Work required. Using the data below, determine the number of lines that include the string "presented". Write only that number.

Data records.
________________
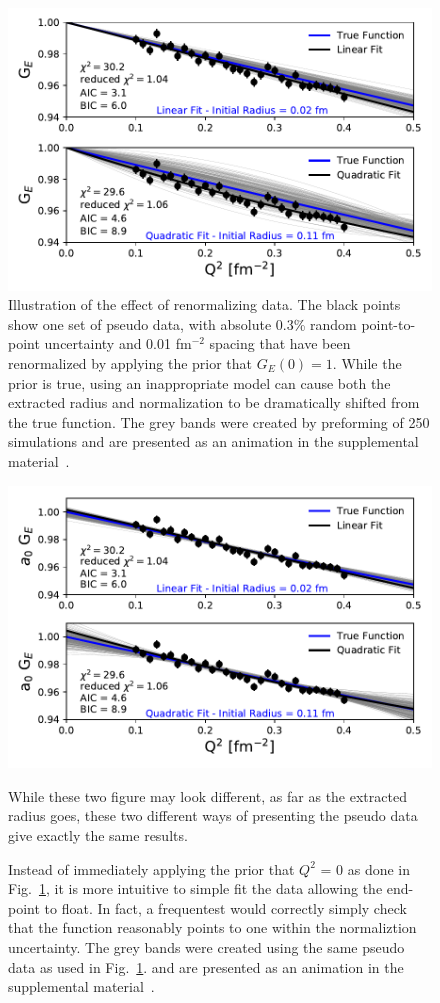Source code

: \documentclass[10pt,superscriptaddress,aps,prc,twocolumn]{revtex4-1}
\begin{document}
\begin{figure}[htb]
\includegraphics[width=\columnwidth]{Figure/linearVSquadratic-band.pdf}
\caption{Illustration of the effect of renormalizing data.  The
black points show one set of pseudo data, with absolute 0.3\% random point-to-point 
uncertainty and 0.01 fm$^{-2}$ spacing that have been renormalized
by applying the prior that $G_E(0)=1$.    While the prior is true, using an inappropriate model
can cause both the extracted radius and normalization to be dramatically shifted from the true
function.   
The grey bands were created by preforming of 250 simulations and are presented as
an animation in the supplemental material~\cite{Supplement}.}
\label{linearVSquadratic}
\end{figure}

\begin{figure}[htb]
\includegraphics[width=\columnwidth]{Figure/frequentist-band.pdf}
\caption{Instead of immediately applying the prior that $Q^2$ = 0 as done in Fig.~\ref{linearVSquadratic}, 
it is more intuitive to simple fit the data allowing the end-point to float.  
In fact, a frequentest would correctly simply check that the function reasonably points to one within
the normaliztion uncertainty.
The grey bands were created using the same pseudo data 
as used in Fig.~\ref{linearVSquadratic}. 
and are presented as
an animation in the supplemental material~\cite{Supplement}. }
While these two figure may look different, as far as the extracted radius goes, 
these two different ways of presenting the pseudo data
give exactly the same results.
\end{figure}
\end{document}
________________
Solution for this exercise. 2